We believe that the provisions in the Wales Bill for dealing with the arrangements for fixing pay and related conditions of service, like superannuation, in respect of teachers in Wales are fair and satisfactory to all concerned. At present there are uniform arrangements for dealing with pay in England and Wales, and it is our intention that these should continue after devolution. The principal teachers' unions have supported reservation of pay negotiations and settlements —that is, for the continuation of the present England and Wales arrangements—although they recognise that there may be representation for the Assembly in these arrangements. Likewise, the arrangements have the support of the 488 employing local authorities. Moreover, the Government also see considerable advantage in ensuring that there should be no hindrance to mobility within the profession, arising from any discrepancy in pay and related conditions. These are strong arguments which, in the Government's view, justify making an exception to one of the principles of devolution; that is, devolving where possible those areas of activity where decisions primarily affect people living in Wales. The noble Lord ought not to make too much of my doing in this case what he has wanted me to do on every other, and I shall be surprised if he can really make that one stick.
§ Baroness ELLESWhile allowing my noble friend to have one minute's rest, perhaps I can come in on this Amendment. As the noble Lord has said, the question of teachers' pay is an area which he is specifically reserving to the Minister. I perfectly well see the reasons for it, and they are quite justifiable. But the noble Lord will realise that there will be a dichotomy if, as I suggested earlier, there is any radical change in the type of teacher training that goes on, because there will be the same pay for, perhaps, totally different standards, qualifications, ability and training. This is not a question of conflict between the Welsh Assembly and the Secretary of State; that has nothing to do with it. But it might be a matter of conflict between teachers who have been trained in one part of the country and teachers who have been trained in another part, who are getting the same wages and conditions of work, but are providing totally different services and have totally different abilities. If one has one, then one should have the other.
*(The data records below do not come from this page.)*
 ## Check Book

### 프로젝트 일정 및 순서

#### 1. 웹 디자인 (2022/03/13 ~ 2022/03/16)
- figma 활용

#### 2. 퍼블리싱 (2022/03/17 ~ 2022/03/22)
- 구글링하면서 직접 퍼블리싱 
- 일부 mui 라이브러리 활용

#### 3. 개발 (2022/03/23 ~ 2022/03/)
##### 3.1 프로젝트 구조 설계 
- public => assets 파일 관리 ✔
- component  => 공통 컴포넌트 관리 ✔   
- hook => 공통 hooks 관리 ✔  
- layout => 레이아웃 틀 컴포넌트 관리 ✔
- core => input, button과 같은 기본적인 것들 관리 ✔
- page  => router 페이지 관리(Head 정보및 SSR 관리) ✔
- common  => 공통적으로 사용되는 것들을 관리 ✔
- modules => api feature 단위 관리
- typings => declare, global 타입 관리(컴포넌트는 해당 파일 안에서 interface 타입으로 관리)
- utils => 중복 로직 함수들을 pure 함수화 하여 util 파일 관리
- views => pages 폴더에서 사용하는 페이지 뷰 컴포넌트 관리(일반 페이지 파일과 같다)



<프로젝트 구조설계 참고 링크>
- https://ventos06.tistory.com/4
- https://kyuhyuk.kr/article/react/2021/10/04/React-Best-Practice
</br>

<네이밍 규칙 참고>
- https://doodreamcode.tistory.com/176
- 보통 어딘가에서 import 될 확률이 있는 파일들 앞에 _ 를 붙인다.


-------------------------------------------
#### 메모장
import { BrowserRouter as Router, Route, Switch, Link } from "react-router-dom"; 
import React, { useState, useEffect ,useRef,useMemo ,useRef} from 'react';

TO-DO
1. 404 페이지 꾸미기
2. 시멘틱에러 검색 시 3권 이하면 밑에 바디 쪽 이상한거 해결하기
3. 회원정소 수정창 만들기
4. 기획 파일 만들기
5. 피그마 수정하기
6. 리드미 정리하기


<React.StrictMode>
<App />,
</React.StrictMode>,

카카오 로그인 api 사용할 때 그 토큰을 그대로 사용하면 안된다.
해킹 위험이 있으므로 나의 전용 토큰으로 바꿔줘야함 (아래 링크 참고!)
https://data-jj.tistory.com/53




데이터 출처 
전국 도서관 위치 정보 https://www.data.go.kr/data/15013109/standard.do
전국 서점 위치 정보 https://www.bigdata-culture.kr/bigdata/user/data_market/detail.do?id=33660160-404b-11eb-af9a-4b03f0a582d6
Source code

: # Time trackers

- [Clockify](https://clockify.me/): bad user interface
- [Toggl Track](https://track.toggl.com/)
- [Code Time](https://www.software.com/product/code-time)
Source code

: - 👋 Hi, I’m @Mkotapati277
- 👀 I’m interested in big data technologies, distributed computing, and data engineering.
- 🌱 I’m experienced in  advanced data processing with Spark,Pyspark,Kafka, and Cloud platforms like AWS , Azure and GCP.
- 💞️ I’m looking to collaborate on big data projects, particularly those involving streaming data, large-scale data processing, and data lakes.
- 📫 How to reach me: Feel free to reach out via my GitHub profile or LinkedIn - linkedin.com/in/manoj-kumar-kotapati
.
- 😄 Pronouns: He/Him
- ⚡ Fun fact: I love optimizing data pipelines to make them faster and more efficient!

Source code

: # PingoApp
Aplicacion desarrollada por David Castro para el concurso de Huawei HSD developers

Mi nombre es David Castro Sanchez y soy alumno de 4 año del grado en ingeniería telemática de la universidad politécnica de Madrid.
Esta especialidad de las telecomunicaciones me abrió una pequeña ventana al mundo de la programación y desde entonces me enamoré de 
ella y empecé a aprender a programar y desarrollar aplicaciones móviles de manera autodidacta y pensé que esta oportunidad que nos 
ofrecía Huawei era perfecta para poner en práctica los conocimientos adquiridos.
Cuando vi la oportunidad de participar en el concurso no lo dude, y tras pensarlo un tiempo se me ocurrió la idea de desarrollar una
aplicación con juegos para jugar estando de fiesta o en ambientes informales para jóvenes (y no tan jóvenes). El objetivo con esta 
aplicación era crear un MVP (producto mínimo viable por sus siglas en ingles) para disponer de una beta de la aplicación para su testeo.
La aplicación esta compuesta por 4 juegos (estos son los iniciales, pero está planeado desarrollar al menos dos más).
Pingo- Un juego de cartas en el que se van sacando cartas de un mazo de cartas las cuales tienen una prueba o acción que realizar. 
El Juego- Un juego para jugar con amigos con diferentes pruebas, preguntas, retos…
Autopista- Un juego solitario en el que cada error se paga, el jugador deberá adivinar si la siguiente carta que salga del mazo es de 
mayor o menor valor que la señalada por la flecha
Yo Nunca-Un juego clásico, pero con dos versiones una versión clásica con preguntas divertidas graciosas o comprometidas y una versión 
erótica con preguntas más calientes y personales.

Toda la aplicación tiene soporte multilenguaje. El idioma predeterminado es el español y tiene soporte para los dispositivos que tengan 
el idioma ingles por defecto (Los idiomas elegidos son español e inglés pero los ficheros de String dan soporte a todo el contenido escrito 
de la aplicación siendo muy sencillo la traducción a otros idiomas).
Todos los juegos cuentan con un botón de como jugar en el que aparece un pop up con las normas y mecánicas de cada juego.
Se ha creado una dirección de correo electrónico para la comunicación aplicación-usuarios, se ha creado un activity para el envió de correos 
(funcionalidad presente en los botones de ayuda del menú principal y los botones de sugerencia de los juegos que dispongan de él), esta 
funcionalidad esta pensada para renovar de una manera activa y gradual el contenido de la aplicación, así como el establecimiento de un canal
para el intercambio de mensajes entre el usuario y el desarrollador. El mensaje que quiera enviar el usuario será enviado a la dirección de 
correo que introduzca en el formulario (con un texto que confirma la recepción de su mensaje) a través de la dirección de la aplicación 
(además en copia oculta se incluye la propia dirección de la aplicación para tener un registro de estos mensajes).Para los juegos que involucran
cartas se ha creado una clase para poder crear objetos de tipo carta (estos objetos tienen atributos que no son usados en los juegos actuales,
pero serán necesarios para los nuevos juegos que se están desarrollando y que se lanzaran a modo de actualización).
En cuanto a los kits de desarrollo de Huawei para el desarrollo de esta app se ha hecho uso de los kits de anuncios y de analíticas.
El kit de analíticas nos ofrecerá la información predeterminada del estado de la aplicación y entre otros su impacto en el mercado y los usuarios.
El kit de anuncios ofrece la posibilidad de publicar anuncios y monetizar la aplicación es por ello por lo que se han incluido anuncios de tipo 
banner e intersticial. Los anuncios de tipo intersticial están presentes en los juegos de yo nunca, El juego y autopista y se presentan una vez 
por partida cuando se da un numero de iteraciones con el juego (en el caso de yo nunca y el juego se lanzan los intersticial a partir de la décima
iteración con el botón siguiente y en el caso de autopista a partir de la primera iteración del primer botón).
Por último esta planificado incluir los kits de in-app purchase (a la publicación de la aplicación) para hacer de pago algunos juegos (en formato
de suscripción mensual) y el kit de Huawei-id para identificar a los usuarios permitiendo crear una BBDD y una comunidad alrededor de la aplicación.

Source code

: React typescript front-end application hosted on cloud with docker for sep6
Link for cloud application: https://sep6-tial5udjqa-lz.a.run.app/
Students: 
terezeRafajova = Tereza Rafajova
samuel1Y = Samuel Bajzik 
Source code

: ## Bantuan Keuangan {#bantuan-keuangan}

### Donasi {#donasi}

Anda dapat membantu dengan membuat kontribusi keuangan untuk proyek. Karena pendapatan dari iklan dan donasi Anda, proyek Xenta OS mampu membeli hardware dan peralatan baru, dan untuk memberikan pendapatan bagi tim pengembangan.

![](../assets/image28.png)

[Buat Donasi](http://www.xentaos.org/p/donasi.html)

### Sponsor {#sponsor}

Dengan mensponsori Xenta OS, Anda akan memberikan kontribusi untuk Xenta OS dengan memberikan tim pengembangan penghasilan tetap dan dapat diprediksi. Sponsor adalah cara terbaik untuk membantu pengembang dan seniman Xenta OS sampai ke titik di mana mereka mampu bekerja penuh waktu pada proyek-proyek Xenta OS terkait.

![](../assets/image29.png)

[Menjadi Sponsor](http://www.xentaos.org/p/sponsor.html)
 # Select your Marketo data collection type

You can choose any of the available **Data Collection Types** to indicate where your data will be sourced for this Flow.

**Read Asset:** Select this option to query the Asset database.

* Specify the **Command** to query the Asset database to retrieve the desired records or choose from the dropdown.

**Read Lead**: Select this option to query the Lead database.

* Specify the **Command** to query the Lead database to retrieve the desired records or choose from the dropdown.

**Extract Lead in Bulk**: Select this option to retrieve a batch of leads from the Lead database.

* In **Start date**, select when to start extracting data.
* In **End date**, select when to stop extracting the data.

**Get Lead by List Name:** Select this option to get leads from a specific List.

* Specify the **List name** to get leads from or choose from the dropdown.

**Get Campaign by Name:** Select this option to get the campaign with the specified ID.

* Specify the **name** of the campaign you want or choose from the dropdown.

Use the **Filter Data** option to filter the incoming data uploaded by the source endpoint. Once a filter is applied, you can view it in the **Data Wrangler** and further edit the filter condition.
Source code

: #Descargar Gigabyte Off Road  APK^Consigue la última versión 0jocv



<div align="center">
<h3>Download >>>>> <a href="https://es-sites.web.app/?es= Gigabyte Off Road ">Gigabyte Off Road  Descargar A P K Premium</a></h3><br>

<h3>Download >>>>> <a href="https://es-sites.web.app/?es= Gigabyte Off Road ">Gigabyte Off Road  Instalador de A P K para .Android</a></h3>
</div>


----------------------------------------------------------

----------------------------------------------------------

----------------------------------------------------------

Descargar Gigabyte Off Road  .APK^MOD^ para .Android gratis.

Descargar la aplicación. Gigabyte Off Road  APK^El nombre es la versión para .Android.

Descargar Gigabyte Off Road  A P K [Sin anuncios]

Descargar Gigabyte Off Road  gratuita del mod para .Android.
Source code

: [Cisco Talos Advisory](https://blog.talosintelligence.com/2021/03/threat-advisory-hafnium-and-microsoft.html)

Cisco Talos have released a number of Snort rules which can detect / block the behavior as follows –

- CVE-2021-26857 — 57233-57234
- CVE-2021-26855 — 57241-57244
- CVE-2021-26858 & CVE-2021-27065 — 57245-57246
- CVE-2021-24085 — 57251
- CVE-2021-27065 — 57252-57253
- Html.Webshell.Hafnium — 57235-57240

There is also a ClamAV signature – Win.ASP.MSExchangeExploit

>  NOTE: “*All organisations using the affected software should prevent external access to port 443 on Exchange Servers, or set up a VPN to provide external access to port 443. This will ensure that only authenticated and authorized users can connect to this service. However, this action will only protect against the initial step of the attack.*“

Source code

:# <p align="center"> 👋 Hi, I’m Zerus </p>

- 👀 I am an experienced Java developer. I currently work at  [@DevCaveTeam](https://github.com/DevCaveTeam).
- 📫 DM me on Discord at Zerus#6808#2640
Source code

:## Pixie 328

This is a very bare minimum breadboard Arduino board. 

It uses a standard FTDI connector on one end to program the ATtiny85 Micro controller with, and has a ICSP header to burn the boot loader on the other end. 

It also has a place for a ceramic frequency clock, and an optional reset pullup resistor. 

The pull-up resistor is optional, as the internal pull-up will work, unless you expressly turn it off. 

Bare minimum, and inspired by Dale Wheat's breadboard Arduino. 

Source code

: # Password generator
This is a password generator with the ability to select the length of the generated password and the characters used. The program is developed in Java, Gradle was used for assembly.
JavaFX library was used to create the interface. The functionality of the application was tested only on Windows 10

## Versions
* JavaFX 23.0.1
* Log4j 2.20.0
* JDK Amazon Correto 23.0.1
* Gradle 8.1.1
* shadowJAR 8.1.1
I accept that certain matters have to be devolved. But it is not a question of derogation, because the powers have not yet been given to anybody. But how are you to provide a viable system for the country, and for Wales, in particular? In view of what the noble Lord has said, there is a very strong argument for, at least, considering again the question of teachers' training. Or perhaps the noble Lord can assure us that there will be some co-ordination—I do not say that there should be control—in the pattern of training between England and Wales.
§ Lord DONALDSON of KINGS-BRIDGEIn a way, standardisation on pay between England and Wales will ensure some liaison. Obviously there will be liaison in any event. We have a Department of Education here and we have the Welsh Office, which have always been in the closest touch; and the Welsh Office has recently taken on new powers. So I do not have the faintest fear that there will not be liaison. But this will ensure it, and I hope that what I have said will go some way to put the noble Baroness's mind at rest.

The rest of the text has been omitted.